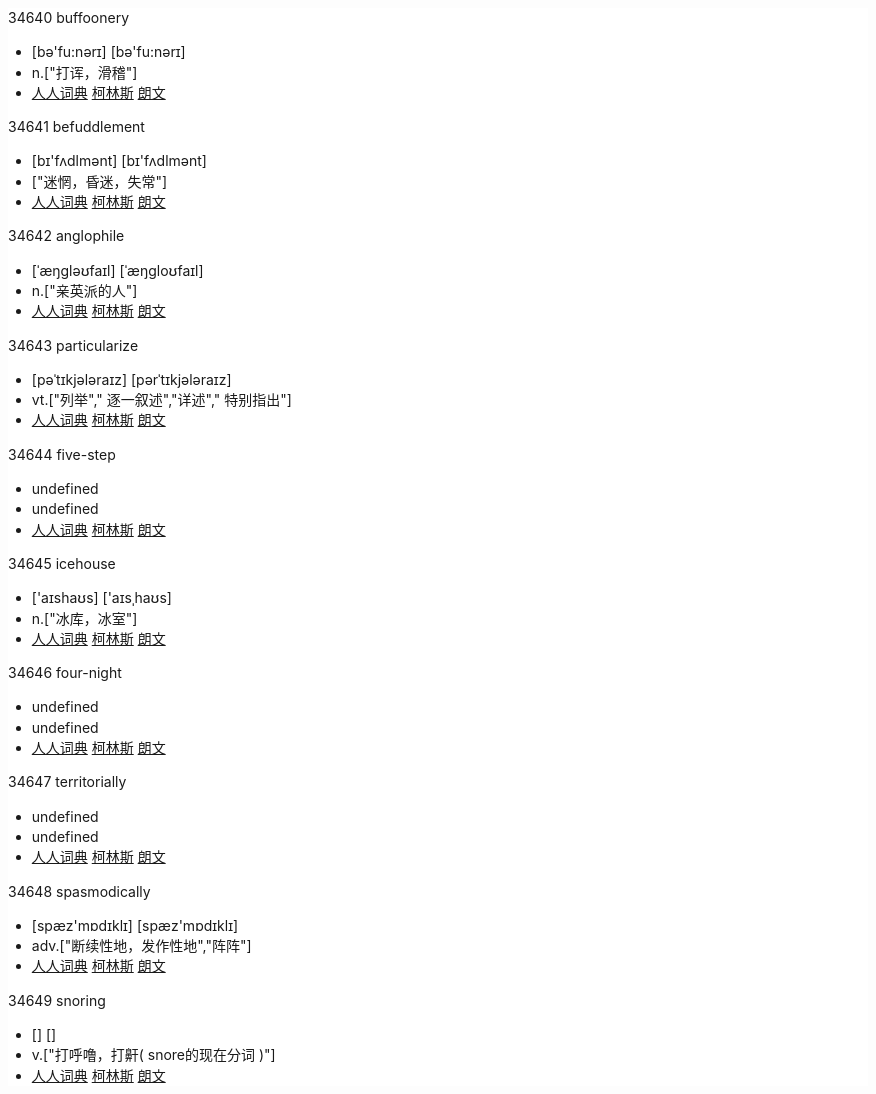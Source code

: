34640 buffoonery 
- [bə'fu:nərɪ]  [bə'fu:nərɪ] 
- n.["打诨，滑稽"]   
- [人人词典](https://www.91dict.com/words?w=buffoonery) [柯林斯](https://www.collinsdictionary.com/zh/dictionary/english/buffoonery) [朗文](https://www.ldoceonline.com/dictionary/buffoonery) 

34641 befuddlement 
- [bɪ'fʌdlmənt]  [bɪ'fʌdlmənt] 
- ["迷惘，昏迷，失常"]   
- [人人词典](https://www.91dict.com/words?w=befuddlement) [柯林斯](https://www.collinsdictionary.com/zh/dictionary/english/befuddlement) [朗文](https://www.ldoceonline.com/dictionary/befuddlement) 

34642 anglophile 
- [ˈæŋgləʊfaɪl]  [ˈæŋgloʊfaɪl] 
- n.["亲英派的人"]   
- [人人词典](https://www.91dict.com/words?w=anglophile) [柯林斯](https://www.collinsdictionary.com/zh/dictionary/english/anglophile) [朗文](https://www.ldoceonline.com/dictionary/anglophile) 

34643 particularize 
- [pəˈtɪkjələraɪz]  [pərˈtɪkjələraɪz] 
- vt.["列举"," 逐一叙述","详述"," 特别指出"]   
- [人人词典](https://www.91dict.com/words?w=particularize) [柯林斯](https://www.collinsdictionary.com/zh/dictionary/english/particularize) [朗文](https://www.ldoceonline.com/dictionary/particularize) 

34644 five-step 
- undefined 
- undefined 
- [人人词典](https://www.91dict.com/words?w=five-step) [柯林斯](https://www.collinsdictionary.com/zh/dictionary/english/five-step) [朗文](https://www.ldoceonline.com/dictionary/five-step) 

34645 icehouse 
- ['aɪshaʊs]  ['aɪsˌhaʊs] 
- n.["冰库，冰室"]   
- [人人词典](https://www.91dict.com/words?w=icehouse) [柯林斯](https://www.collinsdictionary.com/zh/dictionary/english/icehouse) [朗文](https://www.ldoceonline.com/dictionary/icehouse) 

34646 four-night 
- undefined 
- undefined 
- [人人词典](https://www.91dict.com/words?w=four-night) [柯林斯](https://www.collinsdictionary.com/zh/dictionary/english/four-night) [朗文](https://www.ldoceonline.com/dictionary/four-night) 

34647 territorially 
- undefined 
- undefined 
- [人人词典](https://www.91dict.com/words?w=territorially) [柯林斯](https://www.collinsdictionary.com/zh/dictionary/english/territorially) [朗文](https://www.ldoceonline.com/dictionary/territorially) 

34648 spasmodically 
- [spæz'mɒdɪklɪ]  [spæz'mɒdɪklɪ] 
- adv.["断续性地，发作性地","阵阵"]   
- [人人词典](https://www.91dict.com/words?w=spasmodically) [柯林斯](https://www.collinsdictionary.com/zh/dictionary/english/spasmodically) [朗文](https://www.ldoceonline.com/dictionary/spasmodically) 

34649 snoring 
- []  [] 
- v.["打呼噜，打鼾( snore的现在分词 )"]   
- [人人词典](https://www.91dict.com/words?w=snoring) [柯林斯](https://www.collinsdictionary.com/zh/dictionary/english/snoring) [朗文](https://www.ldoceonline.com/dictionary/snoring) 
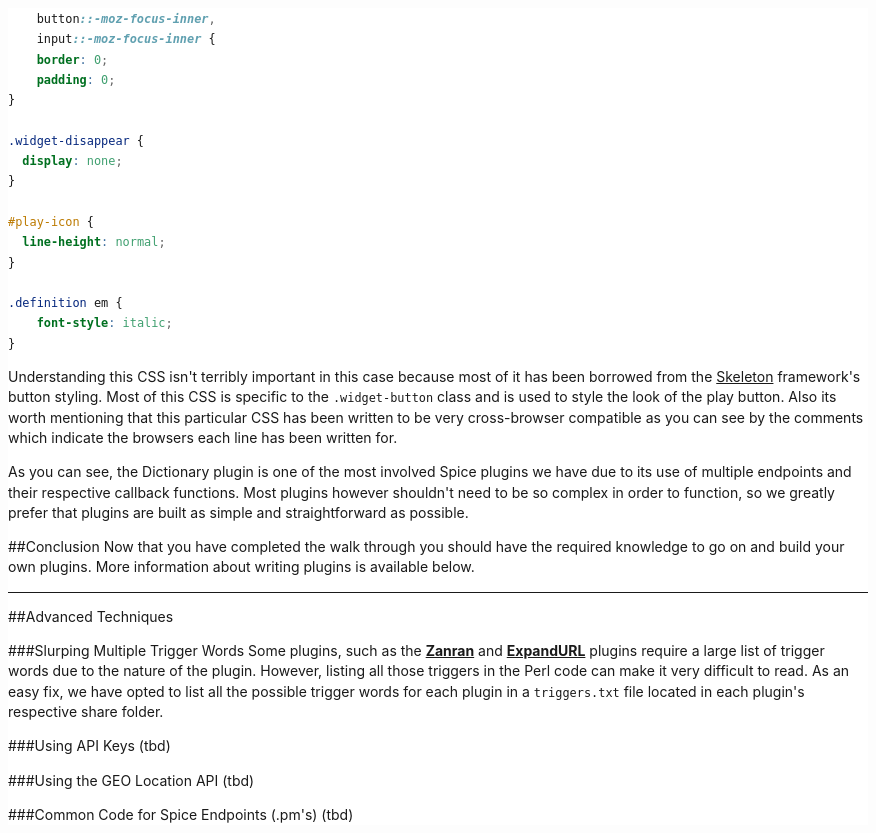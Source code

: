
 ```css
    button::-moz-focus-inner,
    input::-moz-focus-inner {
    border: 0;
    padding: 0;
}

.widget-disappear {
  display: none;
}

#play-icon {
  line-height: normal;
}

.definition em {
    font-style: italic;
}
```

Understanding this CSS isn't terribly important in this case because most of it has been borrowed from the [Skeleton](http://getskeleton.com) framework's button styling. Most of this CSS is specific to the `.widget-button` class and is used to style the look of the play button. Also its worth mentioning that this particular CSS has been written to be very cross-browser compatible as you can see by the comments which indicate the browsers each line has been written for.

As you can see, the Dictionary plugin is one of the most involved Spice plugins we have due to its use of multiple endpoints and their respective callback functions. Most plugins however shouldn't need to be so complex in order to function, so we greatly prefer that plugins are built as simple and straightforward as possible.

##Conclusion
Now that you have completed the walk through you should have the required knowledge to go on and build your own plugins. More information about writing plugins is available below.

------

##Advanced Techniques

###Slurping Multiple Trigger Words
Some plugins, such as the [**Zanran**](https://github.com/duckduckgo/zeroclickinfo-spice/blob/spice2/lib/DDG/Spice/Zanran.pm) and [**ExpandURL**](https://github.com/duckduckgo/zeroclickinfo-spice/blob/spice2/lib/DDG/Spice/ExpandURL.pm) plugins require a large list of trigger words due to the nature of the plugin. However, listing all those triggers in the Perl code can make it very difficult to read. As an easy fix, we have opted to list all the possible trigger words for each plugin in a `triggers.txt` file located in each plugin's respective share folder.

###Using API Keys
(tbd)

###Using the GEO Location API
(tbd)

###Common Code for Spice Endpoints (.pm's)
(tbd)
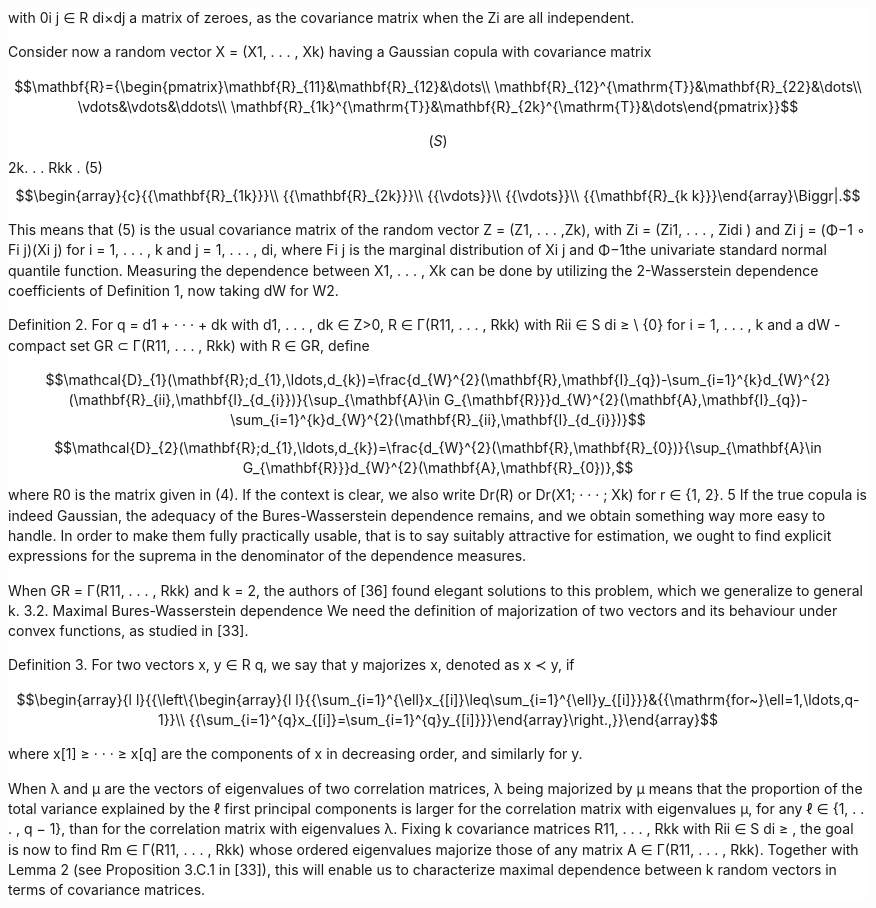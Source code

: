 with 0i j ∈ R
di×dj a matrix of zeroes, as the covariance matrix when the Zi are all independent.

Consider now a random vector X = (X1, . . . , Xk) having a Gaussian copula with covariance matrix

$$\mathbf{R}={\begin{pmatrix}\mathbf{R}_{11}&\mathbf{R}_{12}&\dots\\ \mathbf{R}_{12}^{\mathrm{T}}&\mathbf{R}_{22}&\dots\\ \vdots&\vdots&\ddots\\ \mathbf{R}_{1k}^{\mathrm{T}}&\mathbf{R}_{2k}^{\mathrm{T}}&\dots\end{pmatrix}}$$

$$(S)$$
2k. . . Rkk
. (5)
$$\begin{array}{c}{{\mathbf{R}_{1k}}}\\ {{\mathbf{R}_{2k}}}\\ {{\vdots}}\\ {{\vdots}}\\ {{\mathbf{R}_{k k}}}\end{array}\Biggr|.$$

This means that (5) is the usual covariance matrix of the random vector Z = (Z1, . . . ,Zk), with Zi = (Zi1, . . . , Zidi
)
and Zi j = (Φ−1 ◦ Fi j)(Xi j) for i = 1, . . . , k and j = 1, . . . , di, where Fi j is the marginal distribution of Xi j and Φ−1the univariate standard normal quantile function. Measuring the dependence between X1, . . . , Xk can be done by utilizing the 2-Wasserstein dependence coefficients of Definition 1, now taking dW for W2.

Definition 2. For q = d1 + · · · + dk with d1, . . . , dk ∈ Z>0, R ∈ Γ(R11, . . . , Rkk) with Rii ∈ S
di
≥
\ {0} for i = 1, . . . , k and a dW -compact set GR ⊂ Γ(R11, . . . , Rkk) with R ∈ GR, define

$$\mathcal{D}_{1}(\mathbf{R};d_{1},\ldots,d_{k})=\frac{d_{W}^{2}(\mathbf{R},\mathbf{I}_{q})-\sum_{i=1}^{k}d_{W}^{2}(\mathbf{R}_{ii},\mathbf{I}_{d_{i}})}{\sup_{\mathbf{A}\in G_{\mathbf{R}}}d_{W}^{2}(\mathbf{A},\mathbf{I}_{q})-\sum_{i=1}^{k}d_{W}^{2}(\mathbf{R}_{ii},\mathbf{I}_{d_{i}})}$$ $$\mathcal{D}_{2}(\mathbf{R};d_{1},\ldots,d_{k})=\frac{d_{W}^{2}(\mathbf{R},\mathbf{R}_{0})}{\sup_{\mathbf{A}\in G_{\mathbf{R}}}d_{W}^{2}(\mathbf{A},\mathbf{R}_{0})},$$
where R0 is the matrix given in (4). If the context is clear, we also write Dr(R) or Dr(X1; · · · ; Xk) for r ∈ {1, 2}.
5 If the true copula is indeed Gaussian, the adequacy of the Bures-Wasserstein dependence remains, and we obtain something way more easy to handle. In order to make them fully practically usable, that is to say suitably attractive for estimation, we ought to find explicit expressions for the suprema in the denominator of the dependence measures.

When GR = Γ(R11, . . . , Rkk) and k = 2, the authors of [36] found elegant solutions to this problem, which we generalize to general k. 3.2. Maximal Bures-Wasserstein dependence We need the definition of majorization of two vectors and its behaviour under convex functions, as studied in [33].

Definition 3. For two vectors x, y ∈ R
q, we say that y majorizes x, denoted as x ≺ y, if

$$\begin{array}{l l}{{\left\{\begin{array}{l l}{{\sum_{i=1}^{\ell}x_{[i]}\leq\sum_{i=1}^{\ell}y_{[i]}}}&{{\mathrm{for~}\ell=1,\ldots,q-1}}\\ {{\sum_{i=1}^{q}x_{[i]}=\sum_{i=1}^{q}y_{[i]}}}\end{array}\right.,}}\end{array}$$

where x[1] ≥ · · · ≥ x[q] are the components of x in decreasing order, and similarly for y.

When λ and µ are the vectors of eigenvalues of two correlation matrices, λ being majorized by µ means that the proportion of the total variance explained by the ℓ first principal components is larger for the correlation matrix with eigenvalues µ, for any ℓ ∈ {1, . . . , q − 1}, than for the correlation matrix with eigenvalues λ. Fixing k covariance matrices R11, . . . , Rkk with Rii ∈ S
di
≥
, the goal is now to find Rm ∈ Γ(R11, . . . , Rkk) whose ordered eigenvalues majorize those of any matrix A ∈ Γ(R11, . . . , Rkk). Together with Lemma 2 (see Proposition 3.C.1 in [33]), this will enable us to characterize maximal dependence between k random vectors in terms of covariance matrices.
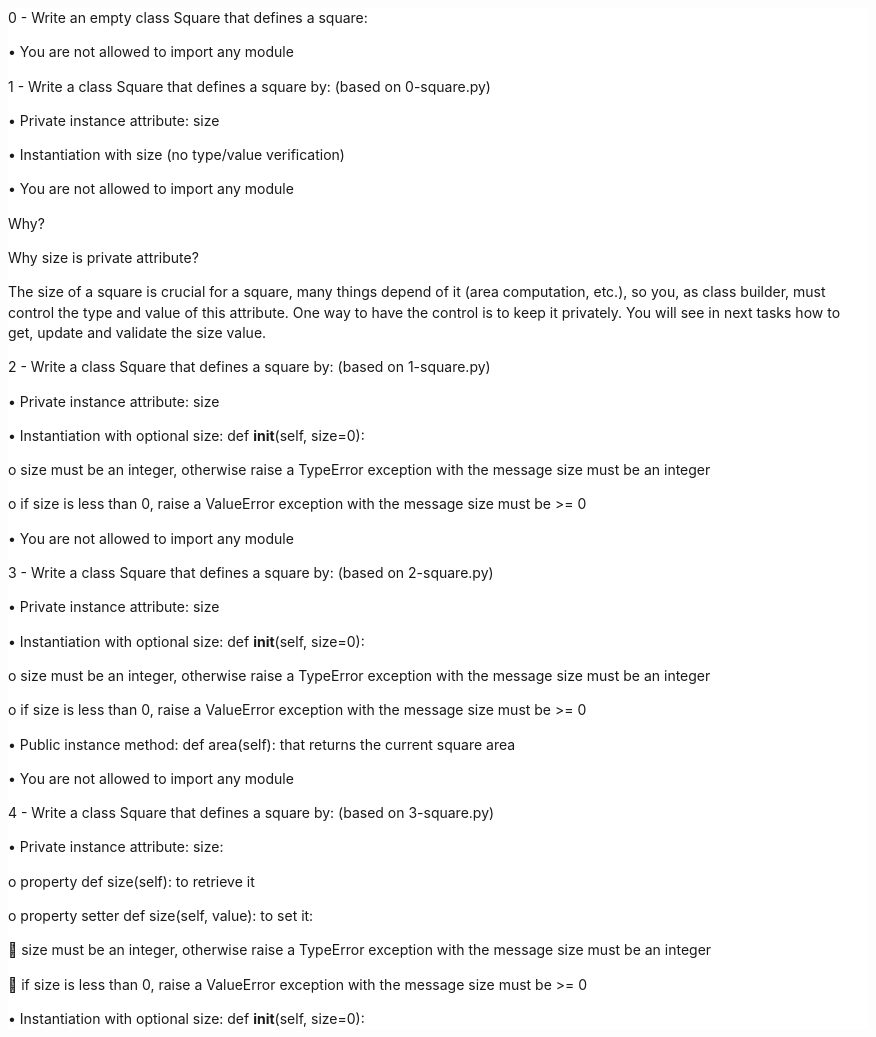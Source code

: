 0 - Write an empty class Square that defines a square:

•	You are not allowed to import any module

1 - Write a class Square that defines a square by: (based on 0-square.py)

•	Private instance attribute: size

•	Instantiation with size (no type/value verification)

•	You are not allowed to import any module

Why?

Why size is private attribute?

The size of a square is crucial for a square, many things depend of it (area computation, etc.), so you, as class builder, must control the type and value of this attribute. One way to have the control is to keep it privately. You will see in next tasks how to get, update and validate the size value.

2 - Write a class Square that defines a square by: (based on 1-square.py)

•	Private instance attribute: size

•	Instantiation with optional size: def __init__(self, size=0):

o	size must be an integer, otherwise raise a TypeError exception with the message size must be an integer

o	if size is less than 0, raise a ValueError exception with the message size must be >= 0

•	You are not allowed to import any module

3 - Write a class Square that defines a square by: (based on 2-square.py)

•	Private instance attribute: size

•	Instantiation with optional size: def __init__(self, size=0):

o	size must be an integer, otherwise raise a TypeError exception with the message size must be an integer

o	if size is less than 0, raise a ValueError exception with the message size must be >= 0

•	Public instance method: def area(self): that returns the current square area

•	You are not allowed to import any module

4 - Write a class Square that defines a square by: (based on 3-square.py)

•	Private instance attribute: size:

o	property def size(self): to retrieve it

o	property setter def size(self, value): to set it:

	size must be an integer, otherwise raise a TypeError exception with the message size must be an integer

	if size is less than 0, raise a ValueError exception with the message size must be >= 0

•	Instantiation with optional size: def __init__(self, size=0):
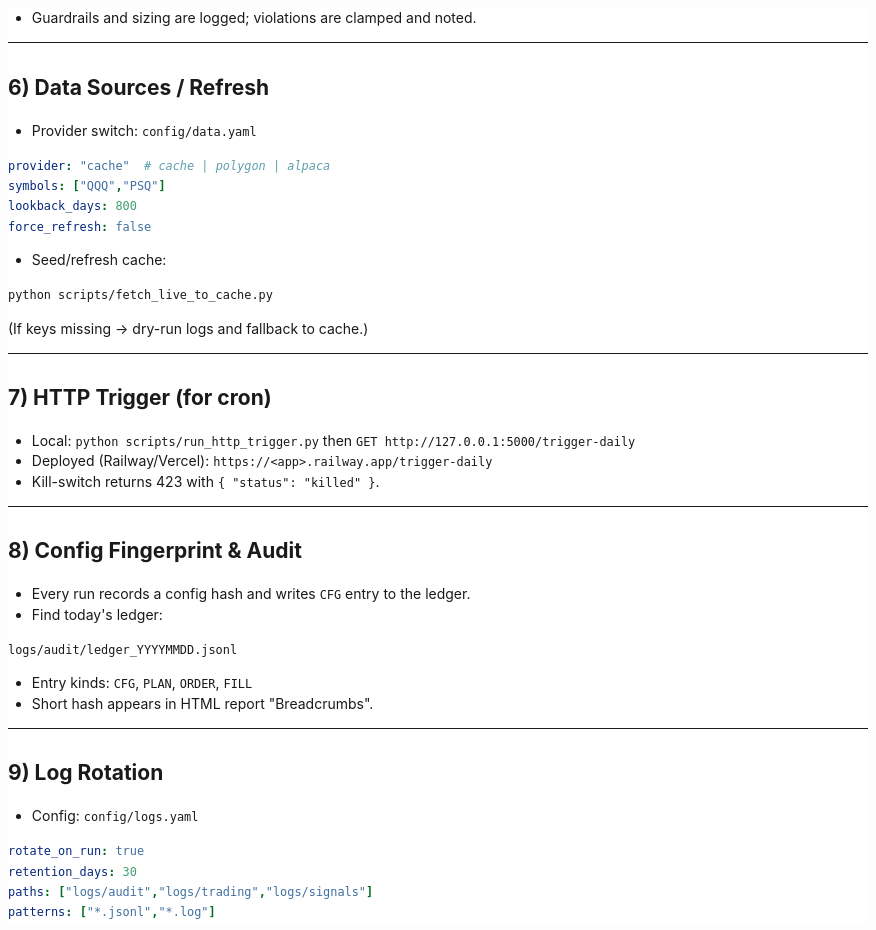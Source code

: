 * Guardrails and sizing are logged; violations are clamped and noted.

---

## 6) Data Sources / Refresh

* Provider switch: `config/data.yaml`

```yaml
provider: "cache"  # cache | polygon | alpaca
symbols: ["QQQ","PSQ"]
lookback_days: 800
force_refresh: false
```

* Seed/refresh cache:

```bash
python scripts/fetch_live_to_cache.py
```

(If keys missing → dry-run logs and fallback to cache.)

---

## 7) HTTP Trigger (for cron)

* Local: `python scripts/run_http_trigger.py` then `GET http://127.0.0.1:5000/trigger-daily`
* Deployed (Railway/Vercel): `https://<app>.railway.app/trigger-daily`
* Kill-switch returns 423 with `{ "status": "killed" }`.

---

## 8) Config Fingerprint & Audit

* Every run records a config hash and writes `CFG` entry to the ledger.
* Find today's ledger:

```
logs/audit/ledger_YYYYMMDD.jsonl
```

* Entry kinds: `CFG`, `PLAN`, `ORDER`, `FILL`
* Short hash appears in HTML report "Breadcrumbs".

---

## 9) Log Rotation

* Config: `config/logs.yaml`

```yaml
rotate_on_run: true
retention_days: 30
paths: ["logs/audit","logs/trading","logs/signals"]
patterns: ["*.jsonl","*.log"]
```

━━━━━━━━━━

* [Task instructions] From the data above, copy each line that has the string "between".

* [Result of this exercise]
and Zi j = (Φ−1 ◦ Fi j)(Xi j) for i = 1, . . . , k and j = 1, . . . , di, where Fi j is the marginal distribution of Xi j and Φ−1the univariate standard normal quantile function. Measuring the dependence between X1, . . . , Xk can be done by utilizing the 2-Wasserstein dependence coefficients of Definition 1, now taking dW for W2.
, the goal is now to find Rm ∈ Γ(R11, . . . , Rkk) whose ordered eigenvalues majorize those of any matrix A ∈ Γ(R11, . . . , Rkk). Together with Lemma 2 (see Proposition 3.C.1 in [33]), this will enable us to characterize maximal dependence between k random vectors in terms of covariance matrices.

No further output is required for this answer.